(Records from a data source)
************

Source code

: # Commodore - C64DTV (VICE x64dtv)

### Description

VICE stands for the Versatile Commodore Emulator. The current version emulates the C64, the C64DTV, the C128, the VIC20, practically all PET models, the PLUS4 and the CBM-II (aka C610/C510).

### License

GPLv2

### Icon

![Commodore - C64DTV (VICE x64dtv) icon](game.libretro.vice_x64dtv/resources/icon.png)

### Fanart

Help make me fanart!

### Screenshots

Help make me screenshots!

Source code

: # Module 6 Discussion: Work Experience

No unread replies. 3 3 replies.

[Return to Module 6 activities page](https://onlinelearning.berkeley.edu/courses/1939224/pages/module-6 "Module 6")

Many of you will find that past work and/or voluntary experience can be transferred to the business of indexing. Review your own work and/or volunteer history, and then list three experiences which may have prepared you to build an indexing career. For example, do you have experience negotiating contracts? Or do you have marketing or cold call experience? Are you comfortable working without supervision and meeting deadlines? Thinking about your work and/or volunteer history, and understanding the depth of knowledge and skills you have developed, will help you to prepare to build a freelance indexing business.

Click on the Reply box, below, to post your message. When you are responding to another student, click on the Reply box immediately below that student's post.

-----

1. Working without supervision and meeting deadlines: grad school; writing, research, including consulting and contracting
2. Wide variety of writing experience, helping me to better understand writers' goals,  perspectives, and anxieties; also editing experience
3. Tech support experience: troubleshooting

************

> **Work instructions**
Word for word, transcribe each of the entries above.

> **Expected answer**
Source code

: # Commodore - C64DTV (VICE x64dtv)

### Description

VICE stands for the Versatile Commodore Emulator. The current version emulates the C64, the C64DTV, the C128, the VIC20, practically all PET models, the PLUS4 and the CBM-II (aka C610/C510).

### License

GPLv2

### Icon

![Commodore - C64DTV (VICE x64dtv) icon](game.libretro.vice_x64dtv/resources/icon.png)

### Fanart

Help make me fanart!

### Screenshots

Help make me screenshots!

Source code

: # Module 6 Discussion: Work Experience

No unread replies. 3 3 replies.

[Return to Module 6 activities page](https://onlinelearning.berkeley.edu/courses/1939224/pages/module-6 "Module 6")

Many of you will find that past work and/or voluntary experience can be transferred to the business of indexing. Review your own work and/or volunteer history, and then list three experiences which may have prepared you to build an indexing career. For example, do you have experience negotiating contracts? Or do you have marketing or cold call experience? Are you comfortable working without supervision and meeting deadlines? Thinking about your work and/or volunteer history, and understanding the depth of knowledge and skills you have developed, will help you to prepare to build a freelance indexing business.

Click on the Reply box, below, to post your message. When you are responding to another student, click on the Reply box immediately below that student's post.

-----

1. Working without supervision and meeting deadlines: grad school; writing, research, including consulting and contracting
2. Wide variety of writing experience, helping me to better understand writers' goals,  perspectives, and anxieties; also editing experience
3. Tech support experience: troubleshooting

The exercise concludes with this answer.